Do you get to the end of the day feeling that you used your time and energy in the best possible way? Although we’re making decisions every moment of every day, most of the time we’re not conscious of what goes on behind our ‘rational’ thinking.
Michael Nicholas thinks, writes and speaks about how we make decisions. But it goes far deeper than that. We look at how our deepest beliefs about ourselves and the world are holding us back – all the time.
The way we think about ourselves has a huge impact on how we experience stress. Short-term stress, he says, is good and even healthy. Those deadlines, then, are serving their purpose.
But the problem for us comes when we’re living in a continual state of fear. We may not be worrying about being eaten, but we do worry about all sorts of other things: have I got that structure right? What will my agent think of that title? Should I be pitching for that job, or will it be just another rejection? It’s easy to descend into overwhelm, and hard to climb out again.
Living with those kinds of stresses are having a huge impact on our life, our work and our creativity. Michael has a wonderfully human, sympathetic approach to how we can change the way we respond to the world, so that we can achieve more of what we want, with less stress.

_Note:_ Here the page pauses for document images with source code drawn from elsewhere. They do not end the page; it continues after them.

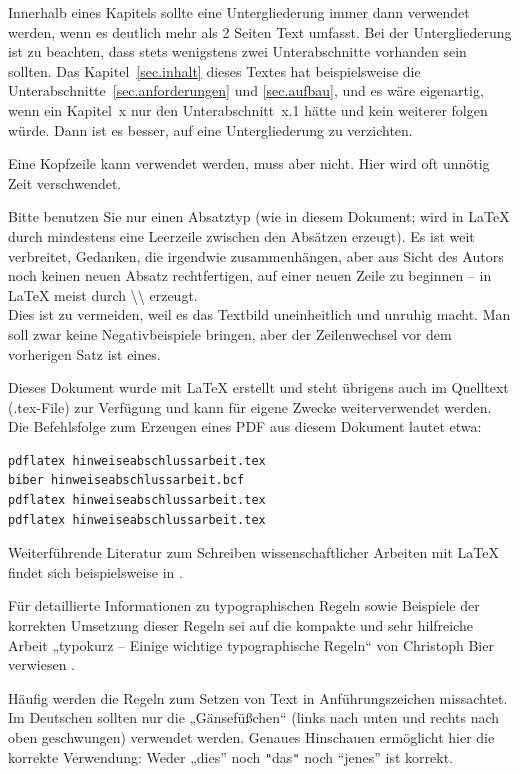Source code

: \documentclass[
    fontsize=12pt,
    headings=small,
    parskip=half,           %
    bibliography=totoc,
    numbers=noenddot,       %
    open=any,               %
    ]{scrreprt}
\begin{document}
Innerhalb eines Kapitels sollte eine Untergliederung immer dann verwendet werden, wenn es deutlich mehr als 2 Seiten Text umfasst. Bei der Untergliederung ist zu beachten, dass stets wenigstens zwei Unterabschnitte vorhanden sein sollten. Das Kapitel~\ref{sec.inhalt} dieses Textes hat beispielsweise die Unterabschnitte~\ref{sec.anforderungen} und \ref{sec.aufbau}, und es wäre eigenartig, wenn ein Kapitel~x nur den Unterabschnitt~x.1 hätte und kein weiterer folgen würde. Dann ist es besser, auf eine Untergliederung zu verzichten.  

Eine Kopfzeile kann verwendet werden, muss aber nicht. Hier wird oft unnötig Zeit verschwendet. 

Bitte benutzen Sie nur einen Absatztyp (wie in diesem Dokument; wird in LaTeX durch mindestens eine Leerzeile zwischen den Absätzen erzeugt). Es ist weit verbreitet, Gedanken, die irgendwie zusammenhängen, aber aus Sicht des Autors noch keinen neuen Absatz rechtfertigen, auf einer neuen Zeile zu beginnen -- in LaTeX meist durch {\textbackslash\textbackslash} erzeugt.\\ Dies ist zu vermeiden, weil es das Textbild uneinheitlich und unruhig macht. Man soll zwar keine Negativbeispiele bringen, aber der Zeilenwechsel vor dem vorherigen Satz ist eines.

Dieses Dokument wurde mit LaTeX erstellt und steht übrigens auch im Quelltext (.tex-File) zur Verfügung und kann für eigene Zwecke weiterverwendet werden. Die Befehlsfolge zum Erzeugen eines PDF aus diesem Dokument lautet etwa:

\begin{lstlisting}[numbers=none,xleftmargin=6pt]
pdflatex hinweiseabschlussarbeit.tex
biber hinweiseabschlussarbeit.bcf
pdflatex hinweiseabschlussarbeit.tex
pdflatex hinweiseabschlussarbeit.tex
\end{lstlisting}

Weiterführende Literatur zum Schreiben wissenschaftlicher Arbeiten mit LaTeX findet sich beispielsweise in \cite{Schl2013}.

Für detaillierte Informationen zu typographischen Regeln sowie Beispiele der korrekten Umsetzung dieser Regeln sei auf die kompakte und sehr hilfreiche Arbeit „typokurz -- Einige wichtige typographische Regeln“ von Christoph Bier verwiesen \cite{Bier2009}.

Häufig werden die Regeln zum Setzen von Text in Anführungszeichen missachtet. Im Deutschen sollten nur die „Gänsefüßchen“ (links nach unten und rechts nach oben geschwungen) verwendet werden. Genaues Hinschauen ermöglicht hier die korrekte Verwendung: Weder „dies” noch {\verb#"#}das{\verb#"#} noch “jenes” ist korrekt.
\end{document}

Michael has a a story that’s probably also familiar to many of us. We’re about to do some work – writing, painting, presenting – and we realise that it’s been done brilliantly before. So brilliantly, in fact, that we can’t see where we can do anything better (what do you do when the main book in your field led to a Nobel Prize?). That’s the dilemma he faced when he was commissioned to write his second book, which became The Little Black Book of Decision Making. He found a solution that’s allowed him to show and develop his reputation, with an angle that I found compelling and relevant.